Porque o seu romance «Ginistrella» está a colher sucesso junto dos leitores e da crítica, recebe um convite para passar um “esplêndido domingo” em Summersoft, a velha casa de campo da família Watermouth e onde terá a oportunidade de conhecer pessoalmente um escritor, que muito admira: Henry St. George.
Não lhe são indiferentes as reservas da crítica, que o acusam de “ceder demasiado a maneirismos” e de já não encontrar nos seus últimos romances o fulgor das primeiras obras, mas Overt ainda está longe de confirmá-lo como um “grande romancista perdido”.
Mas, mais importante do que St. George, Paul vai conhecer a bela ruiva Marian Fancourt, filha de um general há pouco regressado das Índias: “os traços do seu rosto eram os de uma mulher crescida, mas a criança ainda vivia na sua compleição e na doçura da boca. Ela era, acima de tudo, natural - isso era agora inegável; mais natural do que ele inicialmente supusera, talvez devido ao seu traje, que era convencionalmente inconvencional, sugerindo o que ele poderia ter descrito como espontaneidade tortuosa” (pág. 79)
Instigada por Marian, St. George lê o romance do jovem e não poupa nas palavras para lhe bajular o talento: “Não sou muito otimista, sabe, em relação a tudo o que se anda a fazer. Mas você tem de ser melhor… tem mesmo de superar-se. Eu não o fiz, claro. É muito difícil … esse é o maior problema de todos: superarmo-nos. Mas vejo que você será capaz. Será uma grande desgraça se não o fizer” (pág. 89).
Nas semanas seguintes Paul vive a dualidade entre o incentivo de St. George e a avassaladora paixão por Marian, completamente diferente de tudo quanto até então conhecera, mas a excessiva proximidade do escritor mais velho com ela inquieta-o, apesar de o saber casado com uma mulher, que reconhecia ser o seu esteio. Mas ouve-o a incentivar sempre essa dedicação plena ao talento, que o lisonjeia: “ A sensação de ter feito o melhor … aquela sensação, que é a vida real do artista e cuja ausência é a sua morte, de ter extraído de um instrumento intelectual a música mais bonita que a natureza nele escondeu, de o ter tocado como deve ser.” (pág. 110)
Por isso St. George procura convencer o pupilo a não imitá-lo naquilo que lhe terá feito perder essa capacidade para se suplantar e o terá obrigado a conformar-se com os padrões convencionais: “Tudo o que lhe digo é que os filhos interferem com a perfeição. Uma esposa interfere, O matrimónio interfere.” (pág. 111)
Apesar de se sentir tentado a declarar o seu amor a Marian, Paul acede a abdicar da felicidade pessoal para não afrontar a sua arte. Por isso parte de Inglaterra e vive dois anos entre a Suíça e a Itália para criar obra ainda mais conseguida que a anterior.

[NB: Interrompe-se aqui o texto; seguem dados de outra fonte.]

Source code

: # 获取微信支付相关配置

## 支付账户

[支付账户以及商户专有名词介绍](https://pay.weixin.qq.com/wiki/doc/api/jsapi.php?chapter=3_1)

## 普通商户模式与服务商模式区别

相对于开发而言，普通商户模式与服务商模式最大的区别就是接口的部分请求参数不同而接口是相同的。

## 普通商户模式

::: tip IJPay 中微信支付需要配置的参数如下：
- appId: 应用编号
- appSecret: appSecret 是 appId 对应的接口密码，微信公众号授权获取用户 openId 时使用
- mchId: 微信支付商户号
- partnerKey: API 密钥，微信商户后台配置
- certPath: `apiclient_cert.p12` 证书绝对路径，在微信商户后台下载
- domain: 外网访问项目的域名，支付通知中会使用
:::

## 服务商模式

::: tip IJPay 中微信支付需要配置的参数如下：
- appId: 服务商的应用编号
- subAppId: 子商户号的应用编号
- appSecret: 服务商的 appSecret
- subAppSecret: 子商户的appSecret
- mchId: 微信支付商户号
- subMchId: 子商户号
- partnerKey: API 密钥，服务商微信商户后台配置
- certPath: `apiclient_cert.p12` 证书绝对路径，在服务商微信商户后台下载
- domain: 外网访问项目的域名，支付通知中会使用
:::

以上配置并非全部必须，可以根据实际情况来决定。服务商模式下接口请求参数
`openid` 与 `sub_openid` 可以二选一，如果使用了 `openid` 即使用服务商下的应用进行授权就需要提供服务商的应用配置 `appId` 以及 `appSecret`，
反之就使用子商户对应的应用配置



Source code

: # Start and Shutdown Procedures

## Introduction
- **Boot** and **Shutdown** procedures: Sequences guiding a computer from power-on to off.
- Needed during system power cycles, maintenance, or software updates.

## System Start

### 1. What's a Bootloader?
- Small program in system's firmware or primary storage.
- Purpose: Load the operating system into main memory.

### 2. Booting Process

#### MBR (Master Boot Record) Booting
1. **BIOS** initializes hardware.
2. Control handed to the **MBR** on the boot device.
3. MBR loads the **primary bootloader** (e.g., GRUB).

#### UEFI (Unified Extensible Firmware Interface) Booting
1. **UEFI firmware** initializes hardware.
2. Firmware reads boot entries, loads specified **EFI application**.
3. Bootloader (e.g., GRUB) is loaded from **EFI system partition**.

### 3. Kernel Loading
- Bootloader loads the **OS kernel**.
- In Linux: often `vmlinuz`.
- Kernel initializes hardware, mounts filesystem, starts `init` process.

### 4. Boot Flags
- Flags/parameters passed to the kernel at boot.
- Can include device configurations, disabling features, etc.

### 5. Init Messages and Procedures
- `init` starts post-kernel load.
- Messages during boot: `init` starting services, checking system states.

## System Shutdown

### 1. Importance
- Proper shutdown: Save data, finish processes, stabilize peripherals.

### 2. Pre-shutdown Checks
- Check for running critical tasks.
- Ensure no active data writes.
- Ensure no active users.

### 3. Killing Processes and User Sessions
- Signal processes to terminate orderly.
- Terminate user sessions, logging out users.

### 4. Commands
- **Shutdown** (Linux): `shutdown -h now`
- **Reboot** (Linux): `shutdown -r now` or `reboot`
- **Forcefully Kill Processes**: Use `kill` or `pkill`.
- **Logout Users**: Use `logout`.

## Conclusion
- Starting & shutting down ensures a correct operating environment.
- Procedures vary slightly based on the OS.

Algures no seu voluntário exílio chega-lhe a notícia da inesperada morte da srª St. George, o que deveria tê-lo alertado para a que tanto o irá perturbar no seu regresso a Londres: está iminente o casamento do seu mestre com aquela que nunca conseguira esquecer. E é inevitável o que sente: “A amargura e a ira da surpresa cresciam e ferviam nele quando pensava na deferência, na devoção, na credulidade com que escutara St. George”. (pág. 122)
Estamos, pois, perante um triângulo amoroso, que se resolve em desfavor do inocente protagonista, vitimado pelo cinismo de um suposto guru, cujas opiniões e conselhos apenas terão tido por objetivo afastar um rival. Ou será que St. George acreditava mesmo na sua prosápia e se «sacrificaria» ao matrimónio com a bela Marian para propiciar ao pupilo a exclusiva devoção ao seu talento?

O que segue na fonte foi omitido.